*** DATA PROVIDED ***

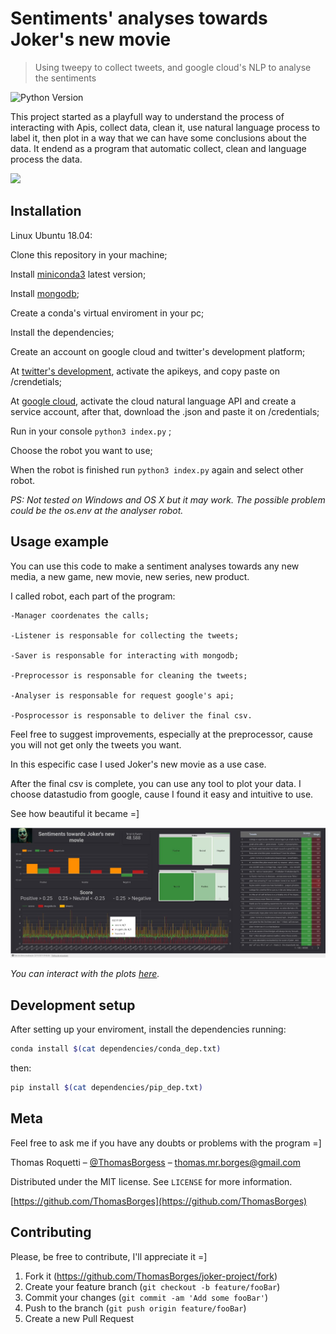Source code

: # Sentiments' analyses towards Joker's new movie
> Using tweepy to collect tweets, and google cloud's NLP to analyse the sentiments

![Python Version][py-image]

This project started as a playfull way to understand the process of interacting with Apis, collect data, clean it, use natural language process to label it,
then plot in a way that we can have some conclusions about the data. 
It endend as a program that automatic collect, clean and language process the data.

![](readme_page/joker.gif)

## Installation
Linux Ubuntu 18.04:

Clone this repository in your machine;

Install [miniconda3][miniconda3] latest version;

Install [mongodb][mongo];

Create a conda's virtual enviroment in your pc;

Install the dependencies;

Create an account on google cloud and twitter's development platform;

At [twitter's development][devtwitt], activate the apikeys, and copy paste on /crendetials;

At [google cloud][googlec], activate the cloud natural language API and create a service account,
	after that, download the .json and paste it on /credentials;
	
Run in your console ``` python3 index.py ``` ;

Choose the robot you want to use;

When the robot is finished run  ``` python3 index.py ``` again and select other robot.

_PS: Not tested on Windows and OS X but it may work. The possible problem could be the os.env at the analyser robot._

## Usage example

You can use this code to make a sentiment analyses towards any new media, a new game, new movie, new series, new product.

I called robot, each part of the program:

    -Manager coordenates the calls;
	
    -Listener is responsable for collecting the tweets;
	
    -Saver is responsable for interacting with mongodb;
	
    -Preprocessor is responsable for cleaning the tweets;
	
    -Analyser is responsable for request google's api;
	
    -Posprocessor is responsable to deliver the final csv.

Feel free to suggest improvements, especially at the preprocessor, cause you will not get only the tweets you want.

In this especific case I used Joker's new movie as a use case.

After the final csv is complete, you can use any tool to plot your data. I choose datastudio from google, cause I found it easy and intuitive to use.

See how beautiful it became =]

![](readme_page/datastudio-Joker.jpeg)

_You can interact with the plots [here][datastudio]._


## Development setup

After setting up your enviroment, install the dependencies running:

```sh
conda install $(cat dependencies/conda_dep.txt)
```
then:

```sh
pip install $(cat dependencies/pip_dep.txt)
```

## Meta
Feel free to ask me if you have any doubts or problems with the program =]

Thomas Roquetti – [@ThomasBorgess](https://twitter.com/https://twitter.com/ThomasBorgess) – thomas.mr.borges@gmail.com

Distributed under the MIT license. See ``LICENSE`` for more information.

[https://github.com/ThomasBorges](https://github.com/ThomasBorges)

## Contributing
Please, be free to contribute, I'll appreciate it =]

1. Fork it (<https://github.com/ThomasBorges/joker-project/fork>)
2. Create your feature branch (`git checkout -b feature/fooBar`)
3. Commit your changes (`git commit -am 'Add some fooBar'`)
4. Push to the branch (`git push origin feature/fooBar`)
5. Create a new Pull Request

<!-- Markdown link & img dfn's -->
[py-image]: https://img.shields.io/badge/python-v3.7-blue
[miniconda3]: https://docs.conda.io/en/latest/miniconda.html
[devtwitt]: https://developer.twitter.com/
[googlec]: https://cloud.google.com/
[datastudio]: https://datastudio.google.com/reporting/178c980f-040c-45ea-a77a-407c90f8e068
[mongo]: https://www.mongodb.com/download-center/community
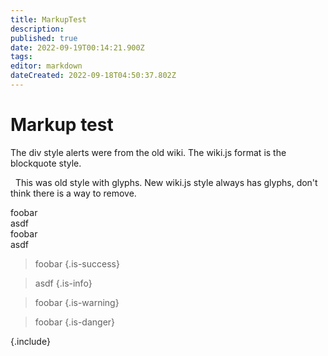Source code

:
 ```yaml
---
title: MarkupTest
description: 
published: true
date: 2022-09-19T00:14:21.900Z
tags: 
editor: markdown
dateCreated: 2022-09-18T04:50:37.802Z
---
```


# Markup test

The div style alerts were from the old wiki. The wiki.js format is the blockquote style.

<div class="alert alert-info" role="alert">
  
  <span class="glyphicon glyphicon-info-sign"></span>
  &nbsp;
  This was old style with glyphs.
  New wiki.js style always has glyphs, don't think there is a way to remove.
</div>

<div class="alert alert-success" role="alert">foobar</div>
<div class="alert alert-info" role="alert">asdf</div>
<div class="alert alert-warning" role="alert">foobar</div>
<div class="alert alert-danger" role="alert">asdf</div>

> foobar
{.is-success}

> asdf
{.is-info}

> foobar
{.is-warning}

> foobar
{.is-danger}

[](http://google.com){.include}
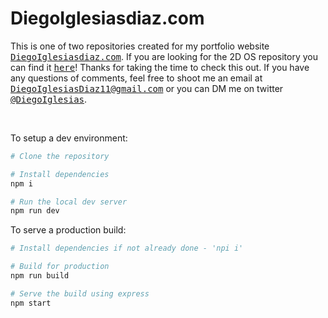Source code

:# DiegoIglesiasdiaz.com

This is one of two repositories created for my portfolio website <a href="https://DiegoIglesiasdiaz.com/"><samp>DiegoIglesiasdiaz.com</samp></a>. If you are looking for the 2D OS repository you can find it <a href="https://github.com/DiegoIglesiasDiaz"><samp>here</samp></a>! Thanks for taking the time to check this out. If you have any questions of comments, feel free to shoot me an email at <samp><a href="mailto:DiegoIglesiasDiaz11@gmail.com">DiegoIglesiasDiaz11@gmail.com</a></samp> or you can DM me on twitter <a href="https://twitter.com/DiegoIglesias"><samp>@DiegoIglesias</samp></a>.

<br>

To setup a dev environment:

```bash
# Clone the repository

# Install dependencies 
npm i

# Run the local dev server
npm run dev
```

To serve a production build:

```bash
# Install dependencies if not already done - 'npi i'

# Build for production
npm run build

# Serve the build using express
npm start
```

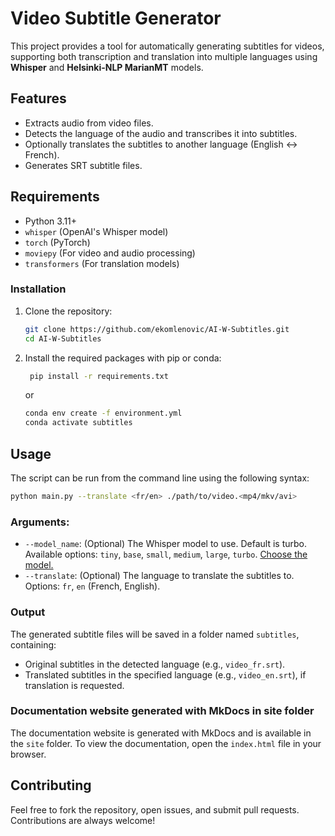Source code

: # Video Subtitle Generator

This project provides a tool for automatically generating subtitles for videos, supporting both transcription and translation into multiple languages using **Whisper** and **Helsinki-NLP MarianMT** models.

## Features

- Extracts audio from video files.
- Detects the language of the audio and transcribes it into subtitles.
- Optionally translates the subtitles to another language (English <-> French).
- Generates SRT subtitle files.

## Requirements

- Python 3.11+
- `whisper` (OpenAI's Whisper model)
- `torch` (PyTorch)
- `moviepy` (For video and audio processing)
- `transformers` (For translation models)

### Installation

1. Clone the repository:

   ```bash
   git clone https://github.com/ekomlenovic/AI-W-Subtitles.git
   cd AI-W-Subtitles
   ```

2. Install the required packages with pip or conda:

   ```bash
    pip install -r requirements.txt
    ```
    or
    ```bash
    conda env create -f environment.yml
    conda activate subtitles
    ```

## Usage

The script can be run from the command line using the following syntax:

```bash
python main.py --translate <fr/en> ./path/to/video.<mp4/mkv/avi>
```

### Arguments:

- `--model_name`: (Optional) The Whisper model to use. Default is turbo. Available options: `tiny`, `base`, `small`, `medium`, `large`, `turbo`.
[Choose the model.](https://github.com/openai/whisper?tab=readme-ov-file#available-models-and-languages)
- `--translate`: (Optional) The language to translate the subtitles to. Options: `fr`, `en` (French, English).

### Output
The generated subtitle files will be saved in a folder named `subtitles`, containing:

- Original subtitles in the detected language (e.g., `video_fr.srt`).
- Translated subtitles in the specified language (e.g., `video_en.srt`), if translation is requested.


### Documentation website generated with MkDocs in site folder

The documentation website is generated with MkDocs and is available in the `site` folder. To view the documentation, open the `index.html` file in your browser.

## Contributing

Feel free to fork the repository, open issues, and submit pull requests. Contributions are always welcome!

*** End of DATA PROVIDED ***
*** DATA PROVIDED ***

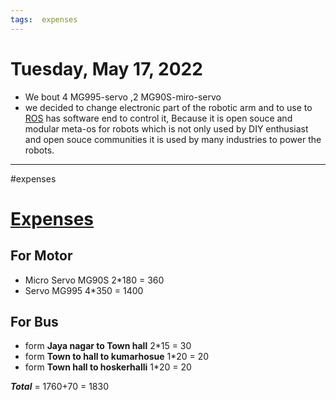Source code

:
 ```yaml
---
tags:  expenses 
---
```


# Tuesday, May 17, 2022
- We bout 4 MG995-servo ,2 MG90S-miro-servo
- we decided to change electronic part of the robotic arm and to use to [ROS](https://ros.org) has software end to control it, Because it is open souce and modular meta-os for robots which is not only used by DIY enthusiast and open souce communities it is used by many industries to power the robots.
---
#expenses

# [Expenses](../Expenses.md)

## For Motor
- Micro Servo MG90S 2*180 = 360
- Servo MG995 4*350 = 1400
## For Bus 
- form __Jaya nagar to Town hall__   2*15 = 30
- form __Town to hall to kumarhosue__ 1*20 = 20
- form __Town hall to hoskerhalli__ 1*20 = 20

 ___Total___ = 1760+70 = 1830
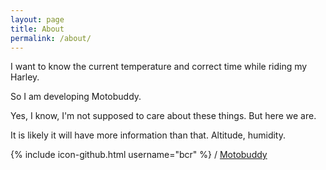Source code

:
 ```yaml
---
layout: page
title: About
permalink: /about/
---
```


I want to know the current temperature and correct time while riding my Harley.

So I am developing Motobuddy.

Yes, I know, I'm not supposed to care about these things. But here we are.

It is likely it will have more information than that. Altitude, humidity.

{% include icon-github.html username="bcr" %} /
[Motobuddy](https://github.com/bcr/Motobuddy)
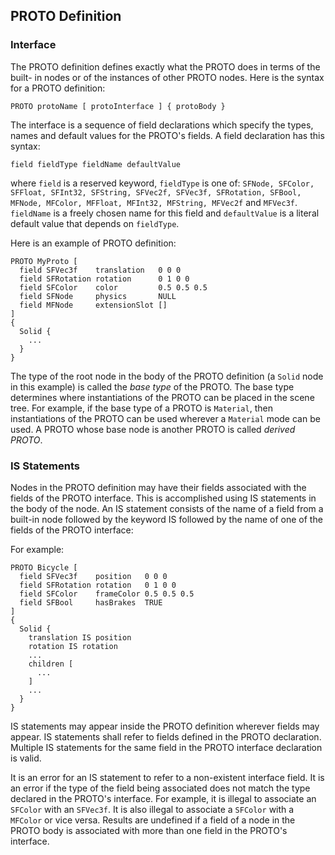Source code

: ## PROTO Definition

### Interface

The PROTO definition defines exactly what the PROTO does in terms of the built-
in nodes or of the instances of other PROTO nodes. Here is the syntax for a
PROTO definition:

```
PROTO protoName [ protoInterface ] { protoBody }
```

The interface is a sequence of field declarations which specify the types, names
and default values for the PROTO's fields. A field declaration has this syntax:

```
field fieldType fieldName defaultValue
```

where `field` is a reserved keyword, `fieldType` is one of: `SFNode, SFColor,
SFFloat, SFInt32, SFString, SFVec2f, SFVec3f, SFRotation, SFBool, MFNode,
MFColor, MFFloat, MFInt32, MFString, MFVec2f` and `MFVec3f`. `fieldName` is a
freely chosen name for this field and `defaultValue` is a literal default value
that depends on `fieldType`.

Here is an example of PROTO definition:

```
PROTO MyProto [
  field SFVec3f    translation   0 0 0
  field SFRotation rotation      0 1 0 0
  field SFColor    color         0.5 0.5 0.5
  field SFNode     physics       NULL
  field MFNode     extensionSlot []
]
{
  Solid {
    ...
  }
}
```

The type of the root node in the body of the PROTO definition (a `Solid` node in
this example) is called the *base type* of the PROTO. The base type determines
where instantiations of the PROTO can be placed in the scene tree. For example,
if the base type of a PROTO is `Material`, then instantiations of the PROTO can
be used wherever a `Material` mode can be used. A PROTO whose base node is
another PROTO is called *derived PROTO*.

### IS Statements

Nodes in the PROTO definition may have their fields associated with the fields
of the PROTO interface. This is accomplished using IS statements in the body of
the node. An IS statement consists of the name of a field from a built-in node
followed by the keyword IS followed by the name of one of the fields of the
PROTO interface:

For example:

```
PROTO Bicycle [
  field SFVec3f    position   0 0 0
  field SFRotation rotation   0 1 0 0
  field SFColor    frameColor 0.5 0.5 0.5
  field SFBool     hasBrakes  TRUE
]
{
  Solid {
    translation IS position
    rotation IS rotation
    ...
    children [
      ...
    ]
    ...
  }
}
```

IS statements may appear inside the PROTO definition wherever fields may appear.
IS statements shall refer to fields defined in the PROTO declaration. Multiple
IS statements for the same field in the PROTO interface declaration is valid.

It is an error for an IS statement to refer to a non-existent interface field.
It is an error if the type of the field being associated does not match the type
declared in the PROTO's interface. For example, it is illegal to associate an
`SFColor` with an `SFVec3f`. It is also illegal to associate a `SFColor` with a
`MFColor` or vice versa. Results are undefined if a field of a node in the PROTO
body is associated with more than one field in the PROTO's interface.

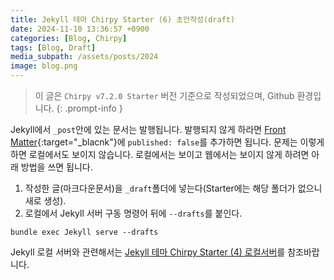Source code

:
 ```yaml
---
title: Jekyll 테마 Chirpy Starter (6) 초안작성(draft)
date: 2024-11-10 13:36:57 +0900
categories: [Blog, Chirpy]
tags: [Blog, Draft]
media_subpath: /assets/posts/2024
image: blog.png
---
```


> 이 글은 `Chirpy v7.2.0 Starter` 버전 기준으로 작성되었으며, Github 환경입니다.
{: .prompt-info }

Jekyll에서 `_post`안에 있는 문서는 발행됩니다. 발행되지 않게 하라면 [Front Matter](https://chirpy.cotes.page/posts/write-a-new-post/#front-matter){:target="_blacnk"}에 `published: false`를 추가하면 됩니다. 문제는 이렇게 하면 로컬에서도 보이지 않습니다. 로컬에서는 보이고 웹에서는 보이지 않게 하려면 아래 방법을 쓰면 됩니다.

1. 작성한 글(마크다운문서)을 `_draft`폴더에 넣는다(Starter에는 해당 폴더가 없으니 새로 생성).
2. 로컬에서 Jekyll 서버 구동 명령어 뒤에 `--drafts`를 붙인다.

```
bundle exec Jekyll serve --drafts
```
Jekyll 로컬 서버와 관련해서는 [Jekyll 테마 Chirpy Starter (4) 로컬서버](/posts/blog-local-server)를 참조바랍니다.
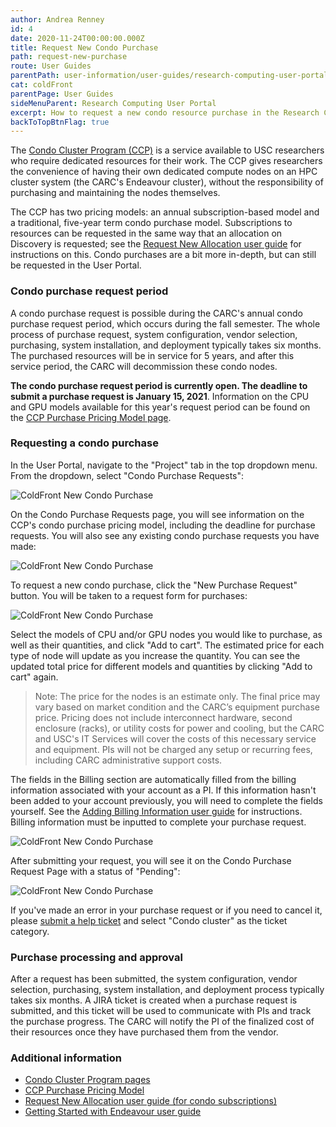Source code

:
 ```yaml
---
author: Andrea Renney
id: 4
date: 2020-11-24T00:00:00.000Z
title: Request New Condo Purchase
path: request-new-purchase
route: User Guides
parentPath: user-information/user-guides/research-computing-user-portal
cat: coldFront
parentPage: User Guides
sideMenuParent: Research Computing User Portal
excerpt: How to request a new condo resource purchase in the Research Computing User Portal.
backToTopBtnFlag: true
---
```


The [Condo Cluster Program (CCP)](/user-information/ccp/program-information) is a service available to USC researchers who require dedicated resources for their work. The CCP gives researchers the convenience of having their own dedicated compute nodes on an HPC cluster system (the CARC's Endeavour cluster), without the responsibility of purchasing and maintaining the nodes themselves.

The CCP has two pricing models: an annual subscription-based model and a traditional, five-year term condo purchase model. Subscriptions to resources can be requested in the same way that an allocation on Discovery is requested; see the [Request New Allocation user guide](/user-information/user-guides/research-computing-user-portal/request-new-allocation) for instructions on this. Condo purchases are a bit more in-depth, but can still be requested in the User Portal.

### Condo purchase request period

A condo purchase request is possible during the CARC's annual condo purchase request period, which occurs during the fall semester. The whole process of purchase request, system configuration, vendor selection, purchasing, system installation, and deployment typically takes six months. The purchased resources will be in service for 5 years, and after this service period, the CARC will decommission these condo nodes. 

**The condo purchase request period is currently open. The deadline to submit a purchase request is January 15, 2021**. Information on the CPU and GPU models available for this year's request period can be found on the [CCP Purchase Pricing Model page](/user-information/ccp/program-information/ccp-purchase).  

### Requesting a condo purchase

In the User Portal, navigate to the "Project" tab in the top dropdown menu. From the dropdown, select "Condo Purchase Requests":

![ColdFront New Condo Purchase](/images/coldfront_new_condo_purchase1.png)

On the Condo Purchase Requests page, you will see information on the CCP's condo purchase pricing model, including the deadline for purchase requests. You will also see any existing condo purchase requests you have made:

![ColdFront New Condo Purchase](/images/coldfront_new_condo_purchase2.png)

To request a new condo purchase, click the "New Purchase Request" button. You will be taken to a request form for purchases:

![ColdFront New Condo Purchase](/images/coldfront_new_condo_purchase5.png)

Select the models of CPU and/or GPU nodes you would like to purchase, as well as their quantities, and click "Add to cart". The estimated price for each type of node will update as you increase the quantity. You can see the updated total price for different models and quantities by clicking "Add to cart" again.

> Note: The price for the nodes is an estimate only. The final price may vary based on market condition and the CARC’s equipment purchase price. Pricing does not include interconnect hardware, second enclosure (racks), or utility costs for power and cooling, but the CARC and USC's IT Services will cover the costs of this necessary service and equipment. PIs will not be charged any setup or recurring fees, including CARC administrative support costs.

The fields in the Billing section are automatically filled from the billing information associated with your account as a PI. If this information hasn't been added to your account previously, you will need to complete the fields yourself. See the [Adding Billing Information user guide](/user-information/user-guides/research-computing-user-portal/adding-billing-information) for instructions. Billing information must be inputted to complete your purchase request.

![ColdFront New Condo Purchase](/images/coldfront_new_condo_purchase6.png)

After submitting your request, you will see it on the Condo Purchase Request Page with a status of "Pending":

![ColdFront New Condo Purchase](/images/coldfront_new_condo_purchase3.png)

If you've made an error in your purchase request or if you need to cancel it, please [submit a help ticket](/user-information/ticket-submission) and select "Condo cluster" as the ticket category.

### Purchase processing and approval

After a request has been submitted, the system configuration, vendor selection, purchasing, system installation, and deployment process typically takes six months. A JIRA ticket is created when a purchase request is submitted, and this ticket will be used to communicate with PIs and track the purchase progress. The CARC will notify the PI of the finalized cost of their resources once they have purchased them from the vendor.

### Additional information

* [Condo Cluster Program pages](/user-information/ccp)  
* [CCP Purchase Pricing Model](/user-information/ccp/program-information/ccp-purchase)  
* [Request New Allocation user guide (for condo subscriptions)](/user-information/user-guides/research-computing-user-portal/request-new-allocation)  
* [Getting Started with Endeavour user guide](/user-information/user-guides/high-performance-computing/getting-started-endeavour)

*** End of DATA PROVIDED ***

= TASK REQUIREMENTS =
The string "only" appears on some lines of the data above; report how many such lines there are, as a bare number.

= FINISHED TASK =
3